# Data description:

Information available in the bronbeek.constituent.csv
    - ConstituentID	
    - ConstituentTypeID	
    - Active	
    - AlphaSort	
    - LastName	
    - FirstName	
    - NameTitle	
    - Institution	
    - DisplayName	
    - BeginDate	
    - EndDate	
    - DisplayDate	
    - Biography	
    - Code	
    - Nationality	
    - School	
    - LoginID	
    - EnteredDate	
    - SysTimeStamp	
    - PublicAccessOld	
    - Remarks	
    - Position	
    - MiddleName	
    - Suffix	
    - CultureGroup	
    - salutation	
    - Approved	
    - PublicAccess	
    - IsPrivate	
    - DefaultNameID	
    - SystemFlag	
    - InternalStatus	
    - DefaultDisplayBioID	
    - BeginDateISO	
    - EndDateISO	
    - FullName (constructed by me: FirstName + LastName)
    
Information kept in the groundtruth file
    - ConstituentID		
    - AlphaSort	
    - LastName	
    - FirstName	
    - NameTitle		
    - DisplayName	
    - BeginDate	
    - EndDate	
    - DisplayDate	
    - Biography	
    - Nationality	
    - MiddleName	
    - Suffix		
    - BeginDateISO	
    - EndDateISO	
    - FullName 

NMVW constituent shape: 
    ![Constituent_shape](../nmvw_data/sample/sample_constituent.png)

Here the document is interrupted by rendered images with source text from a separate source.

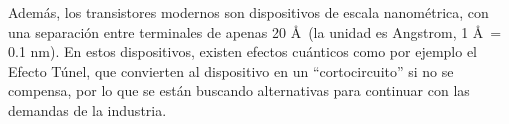 Además, los transistores modernos son dispositivos de escala nanométrica, con una separación entre terminales de apenas 20 \AA\ (la unidad es Angstrom, 1 \AA\ = 0.1 nm). En estos dispositivos, existen efectos cuánticos como por ejemplo el Efecto Túnel, que convierten al dispositivo en un ``cortocircuito'' si no se compensa, por lo que se están buscando alternativas para continuar con las demandas de la industria.
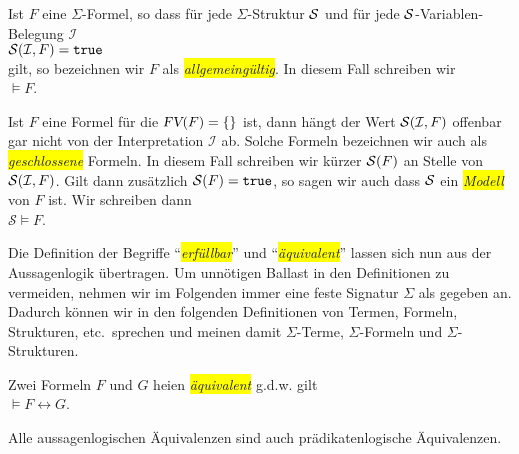 \begin{Definition}
    Ist $F$ eine $\Sigma$-Formel, so dass f\"{u}r jede $\Sigma$-Struktur $\mathcal{S}$ und f\"{u}r jede
    $\mathcal{S}$-Variablen-Belegung $\mathcal{I}$ \\[0.2cm]
    \hspace*{1.3cm} $\mathcal{S}(\mathcal{I}, F) = \mathtt{true}$ \\[0.2cm]
    gilt, so bezeichnen wir $F$ als \colorbox{yellow}{\emph{allgemeing\"{u}ltig}}.  In diesem Fall schreiben wir \\[0.2cm]
    \hspace*{1.3cm} $\models F$. 
    \eox
\end{Definition}

Ist $F$ eine Formel f\"{u}r die $\textsl{FV}(F) = \{\}$ ist, dann h\"{a}ngt der Wert $\mathcal{S}(\mathcal{I}, F)$
offenbar gar nicht von der Interpretation $\mathcal{I}$ ab.  Solche Formeln bezeichnen wir auch als 
\colorbox{yellow}{\emph{geschlossene}} Formeln.   In diesem Fall schreiben wir k\"{u}rzer  $\mathcal{S}(F)$
an Stelle von $\mathcal{S}(\mathcal{I}, F)$.  Gilt dann zus\"{a}tzlich $\mathcal{S}(F) = \mathtt{true}$, 
so sagen wir auch dass $\mathcal{S}$ ein \colorbox{yellow}{\emph{Modell}} von $F$ ist.  Wir schreiben dann \\[0.2cm]
\hspace*{1.3cm} $\mathcal{S} \models F$.
\vspace{0.1cm}

Die Definition der Begriffe ``\colorbox{yellow}{\emph{erf\"{u}llbar}}'' und
``\colorbox{yellow}{\emph{\"{a}quivalent}}'' lassen sich nun aus der Aussagenlogik \"{u}bertragen. 
Um unn\"{o}tigen Ballast in den Definitionen zu vermeiden, nehmen wir im Folgenden immer eine
feste Signatur $\Sigma$ als gegeben an.  Dadurch k\"{o}nnen wir in den folgenden Definitionen
von Termen, Formeln, Strukturen, etc.~sprechen und meinen damit  $\Sigma$-Terme,
$\Sigma$-Formeln und $\Sigma$-Strukturen.

\begin{Definition}[\"{a}quivalent]
  Zwei Formeln $F$ und $G$ hei\3en \colorbox{yellow}{\emph{\"{a}quivalent}} g.d.w. gilt \\[0.2cm]
  \hspace*{1.3cm} $\models F \leftrightarrow G$.
  \eox
\end{Definition}

\noindent
Alle aussagenlogischen \"{A}quivalenzen sind auch pr\"{a}dikatenlogische \"{A}quivalenzen.

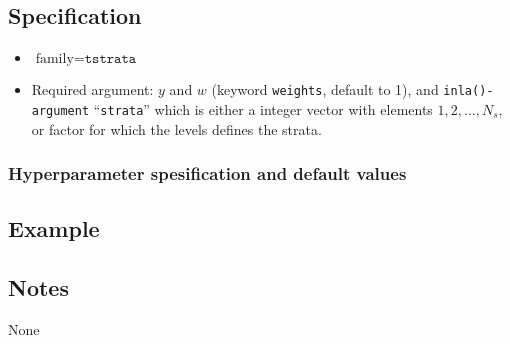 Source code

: \documentclass[a4paper,11pt]{article}
\begin{document}
\subsection*{Specification}

\begin{itemize}
\item $\text{family}=\texttt{tstrata}$
\item Required argument: $y$ and $w$ (keyword {\tt weights}, default
    to 1), and \texttt{inla()-argument} ``\texttt{strata}'' which is
    either a integer vector with elements $1, 2, \ldots, N_{s}$, or
    factor for which the levels defines the strata.
\end{itemize}

\subsubsection*{Hyperparameter spesification and default values}


\subsection*{Example}



\subsection*{Notes}
None
\end{document}
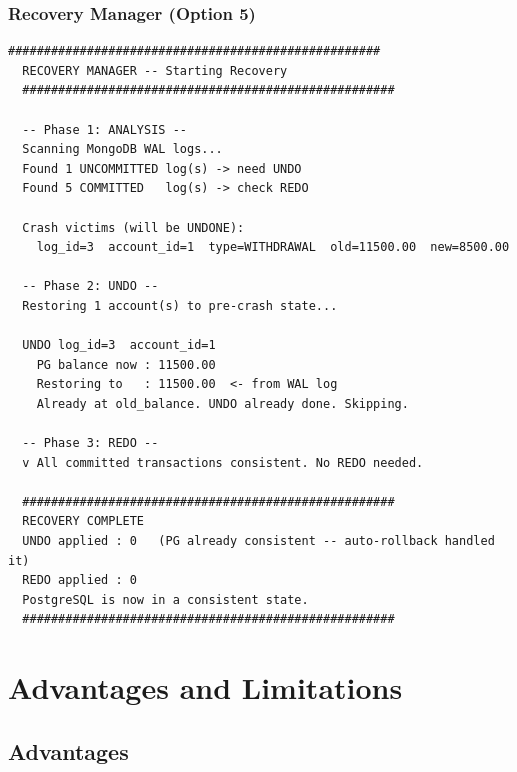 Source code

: \subsection{Recovery Manager (Option 5)}

\begin{lstlisting}[style=jsonstyle, caption={Recovery Manager terminal output}]
  ####################################################
  RECOVERY MANAGER -- Starting Recovery
  ####################################################

  -- Phase 1: ANALYSIS --
  Scanning MongoDB WAL logs...
  Found 1 UNCOMMITTED log(s) -> need UNDO
  Found 5 COMMITTED   log(s) -> check REDO

  Crash victims (will be UNDONE):
    log_id=3  account_id=1  type=WITHDRAWAL  old=11500.00  new=8500.00

  -- Phase 2: UNDO --
  Restoring 1 account(s) to pre-crash state...

  UNDO log_id=3  account_id=1
    PG balance now : 11500.00
    Restoring to   : 11500.00  <- from WAL log
    Already at old_balance. UNDO already done. Skipping.

  -- Phase 3: REDO --
  v All committed transactions consistent. No REDO needed.

  ####################################################
  RECOVERY COMPLETE
  UNDO applied : 0   (PG already consistent -- auto-rollback handled it)
  REDO applied : 0
  PostgreSQL is now in a consistent state.
  ####################################################
\end{lstlisting}

\chapter{Advantages and Limitations}

\section{Advantages}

Distinct Property on constituent instances: 
1   rdf:type --> crm:E21_Person(we are only considering person), crm:E74_Group, crm:E39_Actor 
2	crm:P1_is_identified_by --> Typically name
3	crm:P2_has_type --> nationality: http://vocab.getty.edu/aat/300379842
                        gender: http://vocab.getty.edu/aat/300055147 
                                male: http://vocab.getty.edu/aat/300189557
                                female: http://vocab.getty.edu/aat/300189559
4	la:equivalent --> external identifier, e.g., wikidata
5	crm:P100i_died_in --> person's dod
6	crm:P98i_was_born --> person's dob
7   crm:P67i_is_referred_to_by --> typically description or bio


Information kept in the groundtruth file
    - nmvw_uri
    - name_labels (only one preferred terms)
    - dob
    - dod
    - ~~nationality~~
    - ~~and gender~~

Construct Ground truth (size: 60): 
    - we select 20 random rows from each of previously evaluated result (surname: 20, abbrv: 20 and fuzzy:20)
    - we take 10 of the correct match and 10 of them unknow or negative match

## Sample selection from surname match evaluation

In [1]:
import pandas

In [2]:
new_df = pandas.read_csv("../exp201/results/SurnameMatchResult_sample_60.csv", sep=";")

chosing 10 succesful sample from surname match

In [3]:
sample_df = new_df.loc[new_df["HumanEval"] == "YES"].sample(10, random_state=1)

In [4]:
ground_truth = pandas.DataFrame() 
ground_truth = pandas.concat([ground_truth, sample_df], ignore_index=True, sort=False)

Choosing 10 unsuccessful match from surname match

In [5]:
sample_df = new_df.loc[new_df["HumanEval"] != "YES"].sample(10, random_state=1)

In [6]:
ground_truth = pandas.concat([ground_truth, sample_df], ignore_index=True, sort=False)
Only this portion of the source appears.